It takes us three years — and a lot of hard work and a fair amount of luck — to get a shootout like this going.

The tympani and bass drum on this recording have few equals in our experience. This is the way HUGE and POWERFUL drums sound in concert. Those of you who go to classical concerts regularly will recognize that sound immediately. You probably also know that finding Golden Age recordings with this kind of deep bass is unusual to say the least.

The space and dynamic power of these sides are really something to hear on this groundbreaking work. Lush when quiet, clear and undistorted when loud, not many copies of Rite of Spring can do what these two sides can.

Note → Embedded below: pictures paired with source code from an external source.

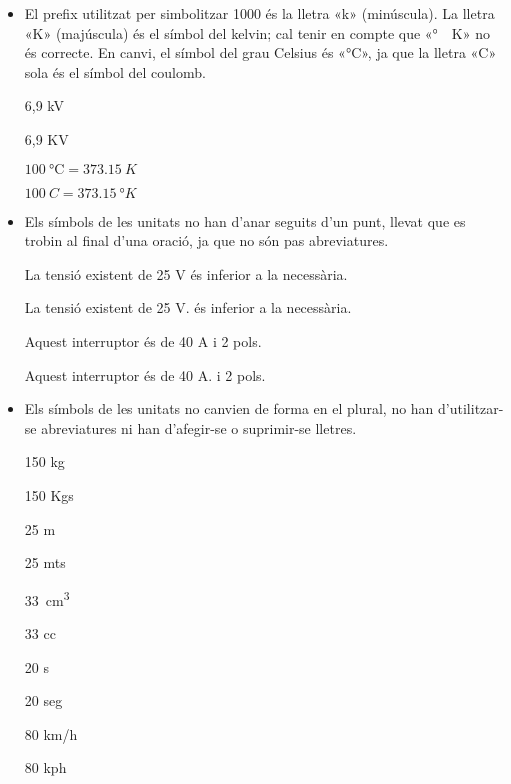 \begin{itemize}

\item El prefix utilitzat per simbolitzar 1000 és la lletra «k» (minúscula).  La lletra «K» (majúscula) és el símbol del  kelvin; cal tenir en compte que «\si{\degree{}K}»  no és correcte. En canvi, el símbol del grau Celsius és «\si{\degreeCelsius}», ja que la lletra «C» sola és el símbol del coulomb.

\textcolor{Green}\faCheckSquare{} 6,9  kV

\textcolor{Red}\faTimesCircle{} 6,9 KV

\textcolor{Green}\faCheckSquare{} $\SI{100}{\degreeCelsius} = \SI{373,15}{K}$

\textcolor{Red}\faTimesCircle{} $\SI{100}{C} = \SI{373,15}{\degree K}$

\item Els símbols de les unitats no han d'anar seguits d'un punt, llevat que es trobin al final d'una oració, ja que no són pas
abreviatures.

\textcolor{Green}\faCheckSquare{} La tensió existent de 25 V és inferior a la necessària.

\textcolor{Red}\faTimesCircle{} La tensió existent de 25 V. és inferior a la necessària.

\textcolor{Green}\faCheckSquare{}  Aquest interruptor és de 40 A i 2 pols.

\textcolor{Red}\faTimesCircle{}  Aquest interruptor és de 40 A. i 2 pols.


\item Els símbols de les unitats no canvien de forma en el plural, no han
d'utilitzar-se abreviatures ni han d'afegir-se o suprimir-se
lletres.

\textcolor{Green}\faCheckSquare{} 150 kg

\textcolor{Red}\faTimesCircle{} 150 Kgs

\textcolor{Green}\faCheckSquare{} 25 m

\textcolor{Red}\faTimesCircle{} 25 mts

\textcolor{Green}\faCheckSquare{} \SI{33}{cm^3}

\textcolor{Red}\faTimesCircle{} 33 cc

\textcolor{Green}\faCheckSquare{} 20 s

\textcolor{Red}\faTimesCircle{} 20 seg

\textcolor{Green}\faCheckSquare{} 80 km/h

\textcolor{Red}\faTimesCircle{} 80 kph


\end{itemize}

What the Best Sides of The Rite of Spring Have to Offer Is Not Hard to Hear

  • The biggest, most immediate staging in the largest acoustic space
  • The most Tubey Magic, without which you have almost nothing. CDs give you clean and clear. Only the best vintage vinyl pressings offer the kind of Tubey Magic that was on the tapes in 1957
  • Tight, note-like, rich, full-bodied bass, with the correct amount of weight down low
  • Natural tonality in the midrange — with all the instruments having the correct timbre
  • Transparency and resolution, critical to hearing into the three-dimensional studio space

No doubt there’s more but we hope that should do for now. Playing the record is the only way to hear all of the qualities we discuss above, and playing the best pressings against a pile of other copies under rigorously controlled conditions is the only way to find a pressing that sounds as good as this one does.

It Seems Like Only Yesterday…

Some time around 2009 we surveyed the recordings of the work we had on hand, close to a dozen I would think, and found them all wanting, save one: Monteux’s 1956 early stereo recording in Paris for Decca/RCA. So many recordings failed to capture the size, weight and power of the orchestra. Too much multi-miking was ruinous to some; screechy strings and horns to others.

The later recordings we played by Solti, Mehta and their contemporaries were profoundly unnatural, lacking transparency and the relaxed sense of involvement that eases your ability to trick yourself into thinking “you are there.”

We owe a great debt to everyone involved in this recording: Pierre Monteux; the Paris Conservatoire; John Culshaw, the producer; as well as Kenneth Wilkinson and the rest of the Decca engineering staff. If you know much about Golden Age classical recordings, you recognize these names as giants who strode the earth many years ago.

60+ years later we continue to be astonished by their achievements.

What We’re Listening For on this Classical Masterpiece

  • Energy for starters. What could be more important than the life of the music?
  • The Big Sound comes next — wall to wall, lots of depth, huge space, three-dimensionality, all that sort of thing.
  • Then transient information — fast, clear, sharp attacks, not the smear and thickness so common to these LPs.
  • Powerful bass — which ties in with good transient information, also the issue of frequency extension further down.
  • Next: transparency — the quality that allows you to hear deep into the soundfield, showing you the space and air around all the instruments.
  • Extend the top and bottom and voila, you have The Real Thing — an honest to goodness Hot Stamper.

Vinyl Condition

Mint Minus Minus and maybe a bit better is about as quiet as any vintage pressing will play, and since only the right vintage pressings have any hope of sounding good on this album, that will most often be the playing condition of the copies we sell. (The copies that are even a bit noisier get listed on the site are seriously reduced prices or traded back in to the local record stores we shop at.)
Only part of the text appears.